There are lots of small houses in Toronto. Probably a higher percentage than in KW. 

You really think most people pay $23 for daily parking downtown instead of taking the GO or TTC? That's not even close to reality.


----------



## Hawkdog (Oct 26, 2012)

sounds like a healthy lifestyle  

Its mostly what makes you tick, I find that in the big smoke there is a lot more to do and a lot more places to eat, consequently I would spend more money.

Where i live, a town of about 5000 people, there are 2 sushi restaurants, 1 chinese, 1 mexican, and several steakhouse types places, plus all the fast food joints.
From where I work i can:
drive 1km to a rapid on the river and kayak during my lunch or fish for steelhead/salmon
I can drive 20 mins and spend the morning on the ski hill - its a big thing here cause the hill is closed mon-wed - so thursday is powder day 
I can ride my bike to the local mtn bike trails in 5 mins or downtown in 10

so it all really depends on what you value, and adjust your spending accordingly.

Personally the one stop light I go through on my way work to work drives me nuts!!!!!!! 

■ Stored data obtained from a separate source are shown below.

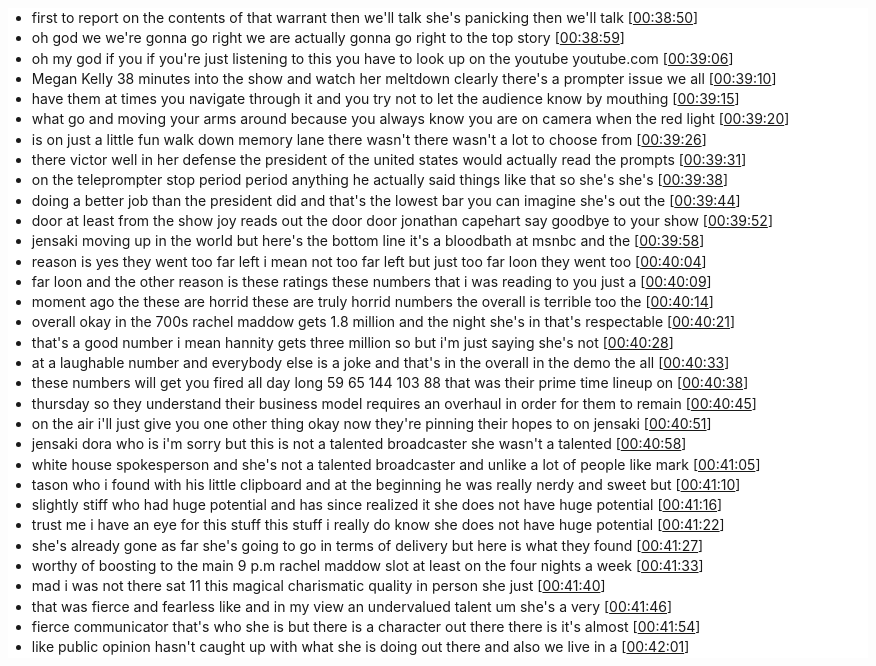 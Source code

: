 *  first to report on the contents of that warrant then we'll talk she's panicking then we'll talk [[00:38:50](https://www.youtube.com/watch?v=qpmEq29XA4Q&t=2330.32s)]
*  oh god we we're gonna go right we are actually gonna go right to the top story [[00:38:59](https://www.youtube.com/watch?v=qpmEq29XA4Q&t=2339.9199999999996s)]
*  oh my god if you if you're just listening to this you have to look up on the youtube youtube.com [[00:39:06](https://www.youtube.com/watch?v=qpmEq29XA4Q&t=2346.16s)]
*  Megan Kelly 38 minutes into the show and watch her meltdown clearly there's a prompter issue we all [[00:39:10](https://www.youtube.com/watch?v=qpmEq29XA4Q&t=2350.16s)]
*  have them at times you navigate through it and you try not to let the audience know by mouthing [[00:39:15](https://www.youtube.com/watch?v=qpmEq29XA4Q&t=2355.2799999999997s)]
*  what go and moving your arms around because you always know you are on camera when the red light [[00:39:20](https://www.youtube.com/watch?v=qpmEq29XA4Q&t=2360.3199999999997s)]
*  is on just a little fun walk down memory lane there wasn't there wasn't a lot to choose from [[00:39:26](https://www.youtube.com/watch?v=qpmEq29XA4Q&t=2366.32s)]
*  there victor well in her defense the president of the united states would actually read the prompts [[00:39:31](https://www.youtube.com/watch?v=qpmEq29XA4Q&t=2371.92s)]
*  on the teleprompter stop period period anything he actually said things like that so she's she's [[00:39:38](https://www.youtube.com/watch?v=qpmEq29XA4Q&t=2378.1600000000003s)]
*  doing a better job than the president did and that's the lowest bar you can imagine she's out the [[00:39:44](https://www.youtube.com/watch?v=qpmEq29XA4Q&t=2384.88s)]
*  door at least from the show joy reads out the door door jonathan capehart say goodbye to your show [[00:39:52](https://www.youtube.com/watch?v=qpmEq29XA4Q&t=2392.16s)]
*  jensaki moving up in the world but here's the bottom line it's a bloodbath at msnbc and the [[00:39:58](https://www.youtube.com/watch?v=qpmEq29XA4Q&t=2398.08s)]
*  reason is yes they went too far left i mean not too far left but just too far loon they went too [[00:40:04](https://www.youtube.com/watch?v=qpmEq29XA4Q&t=2404.72s)]
*  far loon and the other reason is these ratings these numbers that i was reading to you just a [[00:40:09](https://www.youtube.com/watch?v=qpmEq29XA4Q&t=2409.04s)]
*  moment ago the these are horrid these are truly horrid numbers the overall is terrible too the [[00:40:14](https://www.youtube.com/watch?v=qpmEq29XA4Q&t=2414.56s)]
*  overall okay in the 700s rachel maddow gets 1.8 million and the night she's in that's respectable [[00:40:21](https://www.youtube.com/watch?v=qpmEq29XA4Q&t=2421.76s)]
*  that's a good number i mean hannity gets three million so but i'm just saying she's not [[00:40:28](https://www.youtube.com/watch?v=qpmEq29XA4Q&t=2428.5600000000004s)]
*  at a laughable number and everybody else is a joke and that's in the overall in the demo the all [[00:40:33](https://www.youtube.com/watch?v=qpmEq29XA4Q&t=2433.0400000000004s)]
*  these numbers will get you fired all day long 59 65 144 103 88 that was their prime time lineup on [[00:40:38](https://www.youtube.com/watch?v=qpmEq29XA4Q&t=2438.5600000000004s)]
*  thursday so they understand their business model requires an overhaul in order for them to remain [[00:40:45](https://www.youtube.com/watch?v=qpmEq29XA4Q&t=2445.36s)]
*  on the air i'll just give you one other thing okay now they're pinning their hopes to on jensaki [[00:40:51](https://www.youtube.com/watch?v=qpmEq29XA4Q&t=2451.6s)]
*  jensaki dora who is i'm sorry but this is not a talented broadcaster she wasn't a talented [[00:40:58](https://www.youtube.com/watch?v=qpmEq29XA4Q&t=2458.8s)]
*  white house spokesperson and she's not a talented broadcaster and unlike a lot of people like mark [[00:41:05](https://www.youtube.com/watch?v=qpmEq29XA4Q&t=2465.52s)]
*  tason who i found with his little clipboard and at the beginning he was really nerdy and sweet but [[00:41:10](https://www.youtube.com/watch?v=qpmEq29XA4Q&t=2470.96s)]
*  slightly stiff who had huge potential and has since realized it she does not have huge potential [[00:41:16](https://www.youtube.com/watch?v=qpmEq29XA4Q&t=2476.24s)]
*  trust me i have an eye for this stuff this stuff i really do know she does not have huge potential [[00:41:22](https://www.youtube.com/watch?v=qpmEq29XA4Q&t=2482.64s)]
*  she's already gone as far she's going to go in terms of delivery but here is what they found [[00:41:27](https://www.youtube.com/watch?v=qpmEq29XA4Q&t=2487.2s)]
*  worthy of boosting to the main 9 p.m rachel maddow slot at least on the four nights a week [[00:41:33](https://www.youtube.com/watch?v=qpmEq29XA4Q&t=2493.9199999999996s)]
*  mad i was not there sat 11 this magical charismatic quality in person she just [[00:41:40](https://www.youtube.com/watch?v=qpmEq29XA4Q&t=2500.56s)]
*  that was fierce and fearless like and in my view an undervalued talent um she's a very [[00:41:46](https://www.youtube.com/watch?v=qpmEq29XA4Q&t=2506.96s)]
*  fierce communicator that's who she is but there is a character out there there is it's almost [[00:41:54](https://www.youtube.com/watch?v=qpmEq29XA4Q&t=2514.4s)]
*  like public opinion hasn't caught up with what she is doing out there and also we live in a [[00:42:01](https://www.youtube.com/watch?v=qpmEq29XA4Q&t=2521.6s)]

One thing you can add to your list is - its way cheaper to fly out of TO to a lot places!!!!! like europe!!




MoneyGal said:


> Last night on the way home from the airport I stopped at T&T and bought "end of day" sushi and prepared Chinese hot food, all for $2.99 per plate (each plate designed to serve 3-4 people); I regularly get $2 bahn mi either on Spadina (walk over on my lunch hour) or in Chinatown east, a short cycle from my home; I can get 6 samsosas for $3 at the foot of my street, and Thursday night I will take my kids for $3 kathi rolls at the fast food Indian place we like on the way home from art class, or we could stop for $2 "bannock hot dogs" at the Native Canadian place that's right next to the art school. Mystery solved?


----------



## Sampson (Apr 3, 2009)

Hawkdog said:


> Where i live, a town of about 5000 people, there are 2 sushi restaurants, 1 chinese, 1 mexican,


I really hope you aren't trying to compare those 4 restaurants with the ones you would find in a big City.

Its not like there is a list of 'must have' items to check off a list that makes a place attractive to live. (not that Smithers is bad mind you, certainly it is a beautiful place the 2 times I've been through that area).


----------



## Four Pillars (Apr 5, 2009)

Hawkdog said:


> Personally the one stop light I go through on my way work to work drives me nuts!!!!!!!


Ok, now I'm jealous.


----------



## Echo (Apr 1, 2011)

Rather than debating about where to live, maybe these folks should re-think what they do - http://www.forbes.com/sites/robasgh...ons-to-ignore-the-advice-to-do-what-you-love/


----------



## MoneyGal (Apr 24, 2009)

The Penelope Trunk article linked in that article is a much better read.


----------



## MoneyGal (Apr 24, 2009)

My fave quote from the Penelope Trunk article: 

Often, the thing we should do for our career is something we would only do if we were getting a reward. If you tell yourself that your job has to be something you’d do even if you didn’t get paid, you’ll be looking for a long time. Maybe forever. So why set that standard? The reward for doing a job is contributing to something larger than you are, participating in society, and being valued in the form of money.


----------



## Echo (Apr 1, 2011)

MoneyGal said:


> The Penelope Trunk article linked in that article is a much better read.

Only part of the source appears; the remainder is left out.